*TASK DESCRIPTION*:
Transcribe all the lines below exactly. Omit the pictures.

Dataset entries
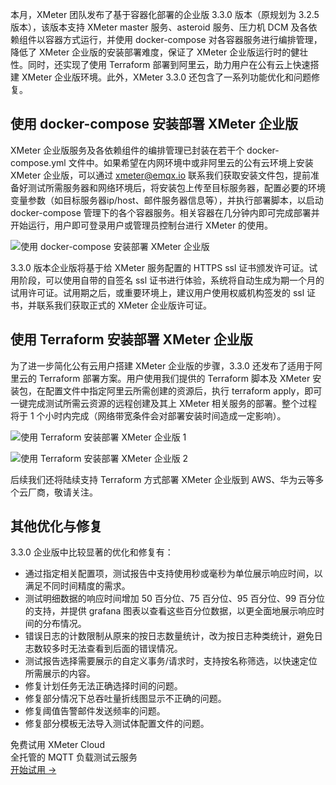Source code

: 本月，XMeter 团队发布了基于容器化部署的企业版 3.3.0 版本（原规划为 3.2.5 版本），该版本支持 XMeter master 服务、asteroid 服务、压力机 DCM 及各依赖组件以容器方式运行，并使用 docker-compose 对各容器服务进行编排管理，降低了 XMeter 企业版的安装部署难度，保证了 XMeter 企业版运行时的健壮性。同时，还实现了使用 Terraform 部署到阿里云，助力用户在公有云上快速搭建 XMeter 企业版环境。此外，XMeter 3.3.0 还包含了一系列功能优化和问题修复。

## 使用 docker-compose 安装部署 XMeter 企业版

XMeter 企业版服务及各依赖组件的编排管理已封装在若干个 docker-compose.yml 文件中。如果希望在内网环境中或非阿里云的公有云环境上安装 XMeter 企业版，可以通过 [xmeter@emqx.io](mailto:xmeter@emqx.io) 联系我们获取安装文件包，提前准备好测试所需服务器和网络环境后，将安装包上传至目标服务器，配置必要的环境变量参数（如目标服务器ip/host、邮件服务器信息等），并执行部署脚本，以启动 docker-compose 管理下的各个容器服务。相关容器在几分钟内即可完成部署并开始运行，用户即可登录用户或管理员控制台进行 XMeter 的使用。

![使用 docker-compose 安装部署 XMeter 企业版](https://assets.emqx.com/images/d4030c0cd97d8ea984040d2cf07b366e.png)

3.3.0 版本企业版将基于给 XMeter 服务配置的 HTTPS ssl 证书颁发许可证。试用阶段，可以使用自带的自签名 ssl 证书进行体验，系统将自动生成为期一个月的试用许可证。试用期之后，或重要环境上，建议用户使用权威机构签发的 ssl 证书，并联系我们获取正式的 XMeter 企业版许可证。

## 使用 Terraform 安装部署 XMeter 企业版

为了进一步简化公有云用户搭建 XMeter 企业版的步骤，3.3.0 还发布了适用于阿里云的 Terraform 部署方案。用户使用我们提供的 Terraform 脚本及 XMeter 安装包，在配置文件中指定阿里云所需创建的资源后，执行 terraform apply，即可一键完成测试所需云资源的远程创建及其上 XMeter 相关服务的部署。整个过程将于 1 个小时内完成（网络带宽条件会对部署安装时间造成一定影响）。

![使用 Terraform 安装部署 XMeter 企业版 1](https://assets.emqx.com/images/17cb623b0ba9be156154ea5f12660079.png)

![使用 Terraform 安装部署 XMeter 企业版 2](https://assets.emqx.com/images/bb5092a9401721450ecabdd1c8f139d8.png)

后续我们还将陆续支持 Terraform 方式部署 XMeter 企业版到 AWS、华为云等多个云厂商，敬请关注。

## 其他优化与修复

3.3.0 企业版中比较显著的优化和修复有：

- 通过指定相关配置项，测试报告中支持使用秒或毫秒为单位展示响应时间，以满足不同时间精度的需求。
- 测试明细数据的响应时间增加 50 百分位、75 百分位、95 百分位、99 百分位的支持，并提供 grafana 图表以查看这些百分位数据，以更全面地展示响应时间的分布情况。
- 错误日志的计数限制从原来的按日志数量统计，改为按日志种类统计，避免日志数较多时无法查看到后面的错误情况。
- 测试报告选择需要展示的自定义事务/请求时，支持按名称筛选，以快速定位所需展示的内容。
- 修复计划任务无法正确选择时间的问题。
- 修复部分情况下总吞吐量折线图显示不正确的问题。
- 修复阈值告警邮件发送频率的问题。
- 修复部分模板无法导入测试体配置文件的问题。



<section class="promotion">
    <div>
        免费试用 XMeter Cloud
        <div class="is-size-14 is-text-normal has-text-weight-normal">全托管的 MQTT 负载测试云服务</div>
    </div>
    <a href="https://accounts-zh.emqx.com/signup?continue=https%3A%2F%2Fxmeter-cloud.emqx.com%2FcommercialPage.html%23%2Fproducts" class="button is-gradient px-5">开始试用 →</a>
</section>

*OUTPUT FOR THIS TASK*:
Source code

: 本月，XMeter 团队发布了基于容器化部署的企业版 3.3.0 版本（原规划为 3.2.5 版本），该版本支持 XMeter master 服务、asteroid 服务、压力机 DCM 及各依赖组件以容器方式运行，并使用 docker-compose 对各容器服务进行编排管理，降低了 XMeter 企业版的安装部署难度，保证了 XMeter 企业版运行时的健壮性。同时，还实现了使用 Terraform 部署到阿里云，助力用户在公有云上快速搭建 XMeter 企业版环境。此外，XMeter 3.3.0 还包含了一系列功能优化和问题修复。

## 使用 docker-compose 安装部署 XMeter 企业版

XMeter 企业版服务及各依赖组件的编排管理已封装在若干个 docker-compose.yml 文件中。如果希望在内网环境中或非阿里云的公有云环境上安装 XMeter 企业版，可以通过 [xmeter@emqx.io](mailto:xmeter@emqx.io) 联系我们获取安装文件包，提前准备好测试所需服务器和网络环境后，将安装包上传至目标服务器，配置必要的环境变量参数（如目标服务器ip/host、邮件服务器信息等），并执行部署脚本，以启动 docker-compose 管理下的各个容器服务。相关容器在几分钟内即可完成部署并开始运行，用户即可登录用户或管理员控制台进行 XMeter 的使用。

![使用 docker-compose 安装部署 XMeter 企业版](https://assets.emqx.com/images/d4030c0cd97d8ea984040d2cf07b366e.png)

3.3.0 版本企业版将基于给 XMeter 服务配置的 HTTPS ssl 证书颁发许可证。试用阶段，可以使用自带的自签名 ssl 证书进行体验，系统将自动生成为期一个月的试用许可证。试用期之后，或重要环境上，建议用户使用权威机构签发的 ssl 证书，并联系我们获取正式的 XMeter 企业版许可证。

## 使用 Terraform 安装部署 XMeter 企业版

为了进一步简化公有云用户搭建 XMeter 企业版的步骤，3.3.0 还发布了适用于阿里云的 Terraform 部署方案。用户使用我们提供的 Terraform 脚本及 XMeter 安装包，在配置文件中指定阿里云所需创建的资源后，执行 terraform apply，即可一键完成测试所需云资源的远程创建及其上 XMeter 相关服务的部署。整个过程将于 1 个小时内完成（网络带宽条件会对部署安装时间造成一定影响）。

![使用 Terraform 安装部署 XMeter 企业版 1](https://assets.emqx.com/images/17cb623b0ba9be156154ea5f12660079.png)

![使用 Terraform 安装部署 XMeter 企业版 2](https://assets.emqx.com/images/bb5092a9401721450ecabdd1c8f139d8.png)

后续我们还将陆续支持 Terraform 方式部署 XMeter 企业版到 AWS、华为云等多个云厂商，敬请关注。

## 其他优化与修复

3.3.0 企业版中比较显著的优化和修复有：

- 通过指定相关配置项，测试报告中支持使用秒或毫秒为单位展示响应时间，以满足不同时间精度的需求。
- 测试明细数据的响应时间增加 50 百分位、75 百分位、95 百分位、99 百分位的支持，并提供 grafana 图表以查看这些百分位数据，以更全面地展示响应时间的分布情况。
- 错误日志的计数限制从原来的按日志数量统计，改为按日志种类统计，避免日志数较多时无法查看到后面的错误情况。
- 测试报告选择需要展示的自定义事务/请求时，支持按名称筛选，以快速定位所需展示的内容。
- 修复计划任务无法正确选择时间的问题。
- 修复部分情况下总吞吐量折线图显示不正确的问题。
- 修复阈值告警邮件发送频率的问题。
- 修复部分模板无法导入测试体配置文件的问题。



<section class="promotion">
    <div>
        免费试用 XMeter Cloud
        <div class="is-size-14 is-text-normal has-text-weight-normal">全托管的 MQTT 负载测试云服务</div>
    </div>
    <a href="https://accounts-zh.emqx.com/signup?continue=https%3A%2F%2Fxmeter-cloud.emqx.com%2FcommercialPage.html%23%2Fproducts" class="button is-gradient px-5">开始试用 →</a>
</section>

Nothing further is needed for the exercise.